Conflict between the Trump administration and Apple escalates, with Attorney General William Barr pressing the company for a backdoor. Such a move, however, would make the iPhone an easier target for hackers.

By Chand Bellur

January 15, 2020 at 8:55 p.m. PDT

Apple Accused of Putting Profit Before Safety

Apple and the Trump administration are embroiled in a battle of values. On one side, Apple seeks to protect user privacy. The Trump administration, however, feels that the company should develop a backdoor for government agencies to easily obtain customer data.

Requests to obtain user data would still need to go through due legal process. Apple has not developed a backdoor for the iPhone, however. A portal into iPhone user data would have to be developed, at Apple’s expense.

The conflict heated up recently, with Trump Tweeting his displeasure with Apple’s privacy standards. Attorney General William Barr accused Apple of not offering assistance. Apple consistently refutes this point by contending that they do not have a backdoor into the iPhone and will not develop one. It compromises customer privacy. Apple assisted the FBI with every possible request, which conflicts with Barr’s assessment.

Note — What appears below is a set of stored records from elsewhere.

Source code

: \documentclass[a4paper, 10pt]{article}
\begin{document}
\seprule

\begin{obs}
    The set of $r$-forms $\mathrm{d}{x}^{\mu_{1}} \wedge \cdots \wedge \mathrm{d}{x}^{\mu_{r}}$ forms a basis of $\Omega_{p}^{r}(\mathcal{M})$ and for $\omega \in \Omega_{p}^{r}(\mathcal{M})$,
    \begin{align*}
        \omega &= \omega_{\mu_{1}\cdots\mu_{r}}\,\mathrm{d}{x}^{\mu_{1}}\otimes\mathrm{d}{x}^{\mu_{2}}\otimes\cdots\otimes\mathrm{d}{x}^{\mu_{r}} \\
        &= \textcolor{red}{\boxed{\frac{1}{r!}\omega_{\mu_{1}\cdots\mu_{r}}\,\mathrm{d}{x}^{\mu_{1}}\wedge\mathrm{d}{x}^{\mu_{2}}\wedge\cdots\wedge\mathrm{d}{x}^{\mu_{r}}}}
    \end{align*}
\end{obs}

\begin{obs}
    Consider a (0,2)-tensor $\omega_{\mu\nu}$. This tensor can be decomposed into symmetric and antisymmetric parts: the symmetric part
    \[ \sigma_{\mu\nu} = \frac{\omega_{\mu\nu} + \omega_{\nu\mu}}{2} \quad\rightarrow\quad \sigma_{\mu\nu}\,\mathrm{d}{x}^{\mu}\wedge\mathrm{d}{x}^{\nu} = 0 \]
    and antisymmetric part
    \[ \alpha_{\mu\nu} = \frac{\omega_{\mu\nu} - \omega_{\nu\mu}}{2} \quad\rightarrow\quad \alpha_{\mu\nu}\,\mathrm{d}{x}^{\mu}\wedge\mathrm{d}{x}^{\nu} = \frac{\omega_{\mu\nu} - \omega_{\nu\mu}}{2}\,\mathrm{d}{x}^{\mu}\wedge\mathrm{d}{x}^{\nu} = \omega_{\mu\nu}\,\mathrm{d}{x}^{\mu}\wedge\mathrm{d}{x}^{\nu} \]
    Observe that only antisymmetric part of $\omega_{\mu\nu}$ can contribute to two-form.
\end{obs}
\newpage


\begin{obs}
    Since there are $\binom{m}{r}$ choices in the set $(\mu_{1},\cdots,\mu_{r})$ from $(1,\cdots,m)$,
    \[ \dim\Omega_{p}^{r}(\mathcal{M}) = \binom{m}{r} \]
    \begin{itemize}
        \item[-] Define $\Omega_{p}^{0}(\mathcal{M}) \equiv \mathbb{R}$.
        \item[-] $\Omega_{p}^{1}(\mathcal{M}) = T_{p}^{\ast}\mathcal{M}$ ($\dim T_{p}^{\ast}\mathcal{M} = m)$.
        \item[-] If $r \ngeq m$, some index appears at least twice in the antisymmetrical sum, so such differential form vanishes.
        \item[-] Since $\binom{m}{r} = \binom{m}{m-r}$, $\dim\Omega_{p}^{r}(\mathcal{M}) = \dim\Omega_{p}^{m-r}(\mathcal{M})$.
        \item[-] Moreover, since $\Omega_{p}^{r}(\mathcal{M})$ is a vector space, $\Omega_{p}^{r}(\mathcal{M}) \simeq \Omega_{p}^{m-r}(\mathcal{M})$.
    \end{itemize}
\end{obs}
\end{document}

William Barr Holds Apple Accountable at Press Conference

On Monday, Attorney General William Barr held a press conference, pointing out Apple’s lack of cooperation with the recent Pensacola, Florida shooting. Barr said:

“This situation perfectly illustrates why it is critical that investigators be able to get access to digital evidence once they have obtained a court order based on probable cause…”

While this seems like a reasonable request, Apple doesn’t have a way to access user data on an iPhone. They have cooperated with every other request for user data, providing information from their servers about the shooter. The Attorney General has misled the public about Apple’s level of cooperation, claiming they have “not given us any substantive assistance”.

Without a backdoor, iPhone data that hasn’t been synced to Apple’s servers cannot be accessed. They simply do not have a backdoor into the iPhone, as it would comprise security.

Barr followed up by asking Apple and other tech providers for a solution:

“We call on Apple and other technology companies to help us find a solution so that we can better protect the lives of Americans and prevent future attacks.”

The value debate between freedom, privacy and safety is challenging, pitting fear over reality. Powerful mobile devices can enable tragic events, as assailants can communicate and coordinate attacks without detection.

This is nothing new, however. Criminals have been communicating using clandestine methods for decades. If Apple and others start tapping into their customer’s devices, criminals will simply adapt and change tactics.

Apple and other tech companies would have to fund development of backdoors, creating security vulnerabilities in their products. It’s highly unlikely that they will participate. Customers would bristle at the move, and there’s no legally compelling reason for them to make such a counterproductive change.

FBI Hires Third Party Company to Unlock iPhones

As with the San Bernardino shooter, the FBI contracted with a third party firm to retrieve data on the Pensacola shooter’s iPhone. An entire industry has emerged, offering to hack into Apple and Android devices, with great success.

It turns out that, if one has physical access to the device, it’s possible to break into an iPhone or virtually any device.

This reality seems to indicate that the Trump administration is criticizing Apple to draw attention away from impeachment hearings. Dishonesty about Apple’s cooperation and the fact that they were able to access the data seem to undermine their complaint, making it appear as more of a red herring.

It’s important to realize that your iPhone can be accessed. Data can be retrieved. For the most part, no one wants to go through that expense to look at your selfies. Law enforcement can, however, access data on suspects’ devices. The top leadership of U.S. law enforcement seems to have a hazy understanding of the situation. It could be that this is an intentional attempt to distract attention from other, more serious matters.